- Cam (Eric Stonestreet) trying to prove his story is true while the whole family's watching.
- Episode no.: Season 3 Episode 9
- Directed by: Michael Spiller
- Written by: Ben Karlin
- Production code: 3ARG05
- Original air date: November 23, 2011

Guest appearance
- Josh Gad as Kenneth;

Episode chronology
| ← Previous "After the Fire" | Next → "Express Christmas" |
- Modern Family season 3

= Punkin Chunkin (Modern Family) =

"Punkin Chunkin" is the ninth episode of the third season of the American sitcom Modern Family, and the series' 57th episode overall. It aired on November 23, 2011. The episode was written by Ben Karlin and directed by Michael Spiller.

In the episode, a former kid neighbor of the Dunphys, who never attended college but is now a billionaire, visits, which creates tension in the family since Haley now claims that going to college isn't the only way to follow your dreams, while Phil blames Claire for holding him back from his dreams. Jay tries to give Manny constructive criticism but Gloria does not understand why they should tell Manny negative things. Mitchell questions the authenticity of Cameron's stories and challenges him to prove that his stories are true.

"Punkin Chunkin" received mixed reviews from critics.

==Plot==
As Thanksgiving approaches, the Dunphys receive a visit from their former kid neighbor Kenneth (Josh Gad) who idolized Phil (Ty Burrell). Kenneth tells the family that he dropped out of college and is now a billionaire because of an investment company he started with a friend, something that he owes to Phil since he was the one who was always telling him to follow his heart and told himself to 'think like Phil' when making decisions. Haley (Sarah Hyland) takes the opportunity to say that it is not so bad not to go to college and follow your dreams instead, which upsets Claire (Julie Bowen). Phil starts to wonder why he isn't as successful as Kenneth and believes that Claire pouring scorn onto his various ideas is what held him back. Haley and Alex go out for a drive, but Alex distracts Haley and she accidentally runs the car into a stone trash can. The two then do everything they can to keep Claire from noticing until she goes to the store (guessing that she'll assume someone hit her car in the lot).

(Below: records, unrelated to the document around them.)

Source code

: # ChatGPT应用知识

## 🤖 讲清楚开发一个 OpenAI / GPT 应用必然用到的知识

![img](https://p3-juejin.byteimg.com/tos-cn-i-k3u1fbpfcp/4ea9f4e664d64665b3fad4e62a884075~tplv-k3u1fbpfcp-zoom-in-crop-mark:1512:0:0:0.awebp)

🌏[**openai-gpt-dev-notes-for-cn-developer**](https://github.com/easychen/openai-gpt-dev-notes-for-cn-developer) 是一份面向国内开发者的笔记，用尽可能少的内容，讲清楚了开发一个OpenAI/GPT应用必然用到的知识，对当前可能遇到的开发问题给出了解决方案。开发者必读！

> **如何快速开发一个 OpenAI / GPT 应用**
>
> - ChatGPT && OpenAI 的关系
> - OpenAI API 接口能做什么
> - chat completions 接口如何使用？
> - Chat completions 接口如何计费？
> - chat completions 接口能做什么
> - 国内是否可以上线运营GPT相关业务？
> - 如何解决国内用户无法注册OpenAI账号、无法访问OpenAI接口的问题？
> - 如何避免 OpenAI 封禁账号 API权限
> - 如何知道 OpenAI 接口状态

Meanwhile, at the Pritchett-Delgado home, Jay (Ed O'Neill) tries to give Manny (Rico Rodriguez) a little constructive criticism in regards to a messy-looking centerpiece he made, but Gloria (Sofía Vergara) stops him because she does not want to hurt Manny's feelings. Jay tries to explain that it is not bad to tell Manny that he is not perfect, but she does not understand.

Cameron (Eric Stonestreet) and Mitch (Jesse Tyler Ferguson) are out with friends and Cameron tells a story of when he used a catapult to launch a pumpkin across a football field. Mitchell, who is tired of the story, tells Cameron he doesn't believe it and questions the authenticity of it and several other stories he tells. Cameron, offended, insists that all of his stories are true, but he struggles to make Mitch believe them.

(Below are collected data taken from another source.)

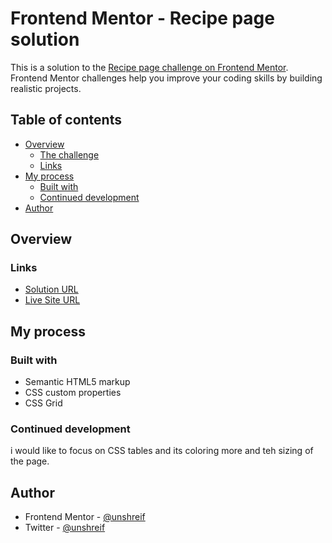 # Frontend Mentor - Recipe page solution

This is a solution to the [Recipe page challenge on Frontend Mentor](https://www.frontendmentor.io/challenges/recipe-page-KiTsR8QQKm). Frontend Mentor challenges help you improve your coding skills by building realistic projects. 

## Table of contents

- [Overview](#overview)
  - [The challenge](#recipe-page)
  - [Links](#links)
- [My process](#my-process)
  - [Built with](#built-with)
  - [Continued development](#continued-development)
- [Author](#author)


## Overview

### Links

- [Solution URL](https://github.com/unshreif/recipe)
- [Live Site URL](https://raw.githack.com/unshreif/recipe/main/index.html)

## My process

### Built with

- Semantic HTML5 markup
- CSS custom properties
- CSS Grid


### Continued development

i would like to focus on CSS tables and its coloring more and teh sizing of the page. 

## Author

- Frontend Mentor - [@unshreif](https://www.frontendmentor.io/profile/unshreif)
- Twitter - [@unshreif](https://www.twitter.com/unshreif)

The whole family gathers at the Dunphy's house, where Jay takes the chance to tell Manny his centerpiece isn't that good. Manny throws it in the trash, leading to an argument over all three issues and dividing the family into the "Dreamers" (Cameron, Phil and Gloria) and the "Realists" (Jay, Mitchell and Claire). The arguments ends up leading them to a football field so Cameron can prove that his story with the punkin chunkin is true.

At the field, they build a catapult and shoot a pumpkin from it, but it doesn't travel very far, seemingly disproving Cameron's story. The Realists don't get the satisfaction they thought they would and instead tell the others they want to try again but this time with the pumpkin shot from a steeper angle with more people pulling at it. The second time, it works. As the pumpkin sails through the air, a guilt-ridden Alex confesses to Claire what happened to the car just before the pumpkin hits the dent they made.

==Reception==

===Ratings===
In its original American broadcast "Punkin Chunkin" was watched by 12.72 million; slightly down from the previous episode.

===Reviews===
"Punkin Chunkin" received mixed reviews.

Claire Zulkey from The A.V. Club gave a B+ rate to the episode saying that "...the show didn’t go anywhere new tonight but it was good entertainment for the night before Thanksgiving."

Leigh Raines of TV Fanatic gave the episode a 3/5 rate stating that this week's episode was "just depressing".

Maris Kreizman from Vulture gave a good review to the episode saying: " The push and pull between the three main couples has always been the show’s lifeblood. If revisiting this dynamic sometimes comes at the detriment of plot and character development, well, at least it’s good for laughs."